Akan tetapi, perekonomian terus mengalami gejolak. Konflik Timur Tengah masih tereskalasi dan berdampak pada arah kebijakan moneter dunia. Suku bunga The Fed yang sempat diperkirakan bakal melandai pada paruh kedua 2024 diduga akan tetap tinggi hingga akhir tahun (higher for longer).
Tingginya suku bunga The Fed membuat imbal hasil obligasi AS (US Treasury) juga bertahan tinggi. Di tengah melemahnya perekonomian global dan meningkatnya ketegangan geopolitik, pelaku pasar akan menempatkan dananya pada instrumen yang dianggap aman, seperti dolar AS dan komoditas emas.
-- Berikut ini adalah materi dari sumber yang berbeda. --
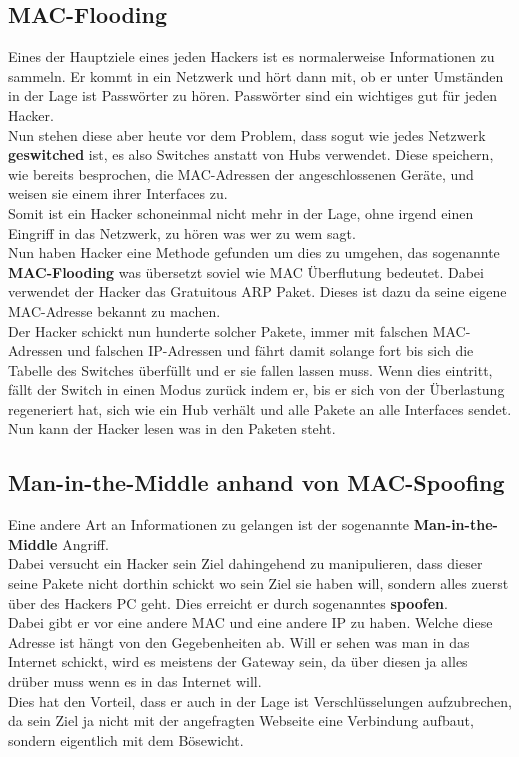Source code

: \documentclass[12pt,a4paper]{report}
\begin{document}
\subsection{MAC-Flooding}\label{ssec:mflood}
Eines der Hauptziele eines jeden Hackers ist es normalerweise Informationen zu sammeln. Er kommt in ein Netzwerk und hört dann mit, ob er unter Umständen in der Lage ist Passwörter zu hören. Passwörter sind ein wichtiges gut für jeden Hacker.\\
Nun stehen diese aber heute vor dem Problem, dass sogut wie jedes Netzwerk \textbf{geswitched} ist, es also Switches anstatt von Hubs verwendet. Diese speichern, wie bereits besprochen, die MAC-Adressen der angeschlossenen Geräte, und weisen sie einem ihrer Interfaces zu.\\
Somit ist ein Hacker schoneinmal nicht mehr in der Lage, ohne irgend einen Eingriff in das Netzwerk, zu hören was wer zu wem sagt.\\

Nun haben Hacker eine Methode gefunden um dies zu umgehen, das sogenannte \textbf{MAC-Flooding} was übersetzt soviel wie MAC Überflutung bedeutet. Dabei verwendet der Hacker das Gratuitous ARP Paket. Dieses ist dazu da seine eigene MAC-Adresse bekannt zu machen.\\
Der Hacker schickt nun hunderte solcher Pakete, immer mit falschen MAC-Adressen und falschen IP-Adressen und fährt damit solange fort bis sich die Tabelle des Switches überfüllt und er sie fallen lassen muss. Wenn dies eintritt, fällt der Switch in einen Modus zurück indem er, bis er sich von der Überlastung regeneriert hat, sich wie ein Hub verhält und alle Pakete an alle Interfaces sendet. Nun kann der Hacker lesen was in den Paketen steht.\\

\subsection{Man-in-the-Middle anhand von MAC-Spoofing}\label{ssec:mspoof}
Eine andere Art an Informationen zu gelangen ist der sogenannte \textbf{Man-in-the-Middle} Angriff.\\
Dabei versucht ein Hacker sein Ziel dahingehend zu manipulieren, dass dieser seine Pakete nicht dorthin schickt wo sein Ziel sie haben will, sondern alles zuerst über des Hackers PC geht. Dies erreicht er durch sogenanntes \textbf{spoofen}.\\

Dabei gibt er vor eine andere MAC und eine andere IP zu haben. Welche diese Adresse ist hängt von den Gegebenheiten ab. Will er sehen was man in das Internet schickt, wird es meistens der Gateway sein, da über diesen ja alles drüber muss wenn es in das Internet will.\\
Dies hat den Vorteil, dass er auch in der Lage ist Verschlüsselungen aufzubrechen, da sein Ziel ja nicht mit der angefragten Webseite eine Verbindung aufbaut, sondern eigentlich mit dem Bösewicht. 
\end{document}
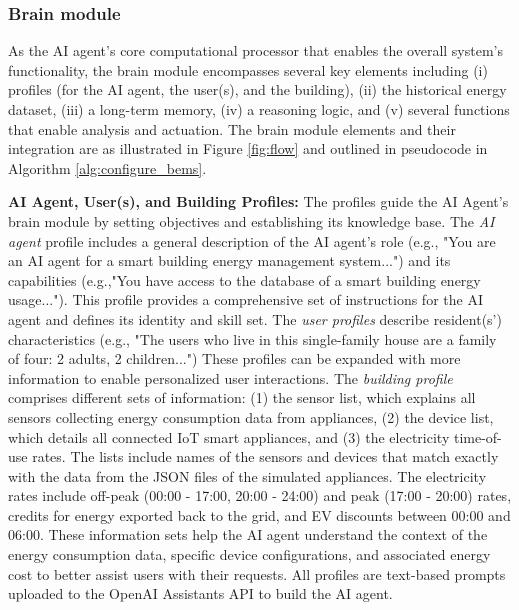 \documentclass[final,3p,times]{elsarticle}
\begin{document}
\subsubsection{Brain module} \label{subsec:prot. brain module}

As the AI agent’s core computational processor that enables the overall system's functionality, the brain module encompasses several key elements including (i) profiles (for the AI agent, the user(s), and the building), (ii) the historical energy dataset, (iii) a long-term memory, (iv) a reasoning logic, and (v) several functions that enable analysis and actuation. The brain module elements and their integration are as illustrated in Figure \ref{fig:flow} and outlined in pseudocode in Algorithm \ref{alg:configure_bems}.

\textbf{AI Agent, User(s), and Building Profiles:} The profiles guide the AI Agent’s brain module by setting objectives and establishing its knowledge base. The \textit{AI agent} profile includes a general description of the AI agent’s role (e.g., "You are an AI agent for a smart building energy management system...") and its capabilities (e.g.,"You have access to the database of a smart building energy usage..."). This profile provides a comprehensive set of instructions for the AI agent and defines its identity and skill set. The \textit{user profiles} describe resident(s') characteristics (e.g., "The users who live in this single-family house are a family of four: 2 adults, 2 children...") These profiles can be expanded with more information to enable personalized user interactions. The \textit{building profile} comprises different sets of information: (1) the sensor list, which explains all sensors collecting energy consumption data from appliances, (2) the device list, which details all connected IoT smart appliances, and (3) the electricity time-of-use rates. The lists include names of the sensors and devices that match exactly with the data from the JSON files of the simulated appliances. The electricity rates include off-peak (00:00 - 17:00, 20:00 - 24:00) and peak (17:00 - 20:00) rates, credits for energy exported back to the grid, and EV discounts between 00:00 and 06:00. These information sets help the AI agent understand the context of the energy consumption data, specific device configurations, and associated energy cost to better assist users with their requests. All profiles are text-based prompts uploaded to the OpenAI Assistants API to build the AI agent.
\end{document}
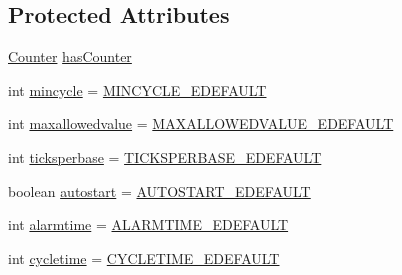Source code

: \subsection*{Protected Attributes}
\begin{DoxyCompactItemize}
\item 
\hyperlink{interfaceshootingmachineemfmodel_1_1_counter}{Counter} \hyperlink{classshootingmachineemfmodel_1_1impl_1_1_alarm_impl_ac48b4b9a1a543ec8b9ee89cc128ac673}{has\-Counter}
\item 
int \hyperlink{classshootingmachineemfmodel_1_1impl_1_1_alarm_impl_ae26a6934576aacef8b9aae1e6c6a3010}{mincycle} = \hyperlink{classshootingmachineemfmodel_1_1impl_1_1_alarm_impl_a292caf682730a300a1517d0a42910743}{M\-I\-N\-C\-Y\-C\-L\-E\-\_\-\-E\-D\-E\-F\-A\-U\-L\-T}
\item 
int \hyperlink{classshootingmachineemfmodel_1_1impl_1_1_alarm_impl_a63897cf99fd1eba61bc5fd9aa6d168ca}{maxallowedvalue} = \hyperlink{classshootingmachineemfmodel_1_1impl_1_1_alarm_impl_af80742cf00da4bbdb1a55441e3e18835}{M\-A\-X\-A\-L\-L\-O\-W\-E\-D\-V\-A\-L\-U\-E\-\_\-\-E\-D\-E\-F\-A\-U\-L\-T}
\item 
int \hyperlink{classshootingmachineemfmodel_1_1impl_1_1_alarm_impl_ab4ed313bc24457b3837532824d660c94}{ticksperbase} = \hyperlink{classshootingmachineemfmodel_1_1impl_1_1_alarm_impl_a3c3b372b88aaa3f67b535965a8c3262a}{T\-I\-C\-K\-S\-P\-E\-R\-B\-A\-S\-E\-\_\-\-E\-D\-E\-F\-A\-U\-L\-T}
\item 
boolean \hyperlink{classshootingmachineemfmodel_1_1impl_1_1_alarm_impl_afc1bb0e74f4c4da81e00d2263997fb2f}{autostart} = \hyperlink{classshootingmachineemfmodel_1_1impl_1_1_alarm_impl_ae3645bdaa1939ee466b393bec08d2ad3}{A\-U\-T\-O\-S\-T\-A\-R\-T\-\_\-\-E\-D\-E\-F\-A\-U\-L\-T}
\item 
int \hyperlink{classshootingmachineemfmodel_1_1impl_1_1_alarm_impl_aabc3718d53d5050412741b48266549fb}{alarmtime} = \hyperlink{classshootingmachineemfmodel_1_1impl_1_1_alarm_impl_ab1311546de8d5b8a4a39f776185907f8}{A\-L\-A\-R\-M\-T\-I\-M\-E\-\_\-\-E\-D\-E\-F\-A\-U\-L\-T}
\item 
int \hyperlink{classshootingmachineemfmodel_1_1impl_1_1_alarm_impl_a46d6e8977ebf62cb1750a0ae81d7cf1e}{cycletime} = \hyperlink{classshootingmachineemfmodel_1_1impl_1_1_alarm_impl_a8014dd85bb93f14eda34c8ba7fd6e572}{C\-Y\-C\-L\-E\-T\-I\-M\-E\-\_\-\-E\-D\-E\-F\-A\-U\-L\-T}
\end{DoxyCompactItemize}

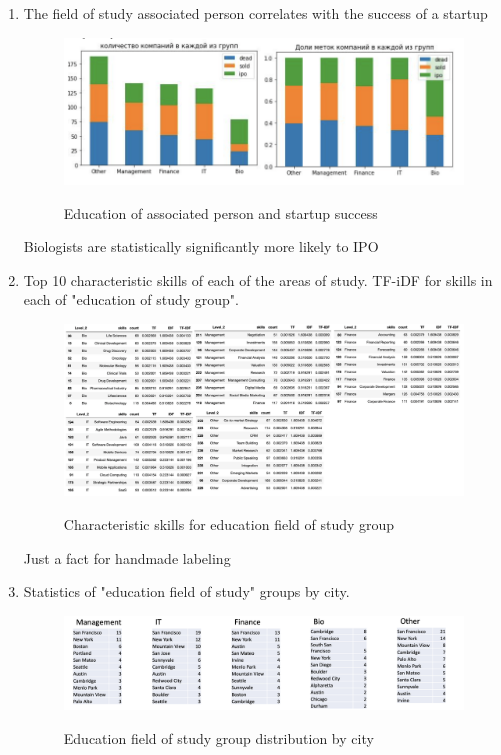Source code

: \documentclass[12pt]{article}
\theoremstyle{plain}
\theoremstyle{definition}
\begin{document}
\begin{enumerate}
    \item The field of study associated person correlates with the success of a startup
    
    \begin{figure}[H]
      \centering
      \includegraphics[width=120mm]{figures/collection/EFOFS-success.png}
      \label{fig:gd}
      \caption{Education of associated person and startup success}
    \end{figure}
    
    Biologists are statistically significantly more likely to IPO
    
    \item Top 10 characteristic skills of each of the areas of study. TF-iDF for skills in each of "education of study group".
    
    \begin{figure}[H]
      \centering
      \includegraphics[width=160mm]{figures/collection/Characteristic-skills-per-group.png}
      \label{fig:gd}
      \caption{Characteristic skills for education field of study group}
    \end{figure}
    
    Just a fact for handmade labeling
    
    \item Statistics of "education field of study" groups by city.
    
    \begin{figure}[H]
      \centering
      \includegraphics[width=140mm]{figures/collection/City-efofs-group.png}
      \label{fig:gd}
      \caption{Education field of study group distribution by city}
    \end{figure}
    

\end{enumerate}
\end{document}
Mau tak mau, Pemerintah perlu menawarkan imbal hasil Surat Utang Negara (SUN) yang lebih tinggi demi menarik minat investor. Sementara langkah ini berisiko membuat biaya utang yang ditanggung Pemerintah makin meningkat.
BI telah mengambil langkah pre-emptive dengan menaikkan suku bunga acuan menjadi 6,25 persen pada April 2024, setelah mempertahankan suku bunga di level 6,00 persen sejak Oktober 2023. Kebijakan ini diharapkan dapat membuat investor mengalihkan dananya dari dolar AS menuju pasar Indonesia sehingga berdampak pada stabilitas sektor keuangan domestik.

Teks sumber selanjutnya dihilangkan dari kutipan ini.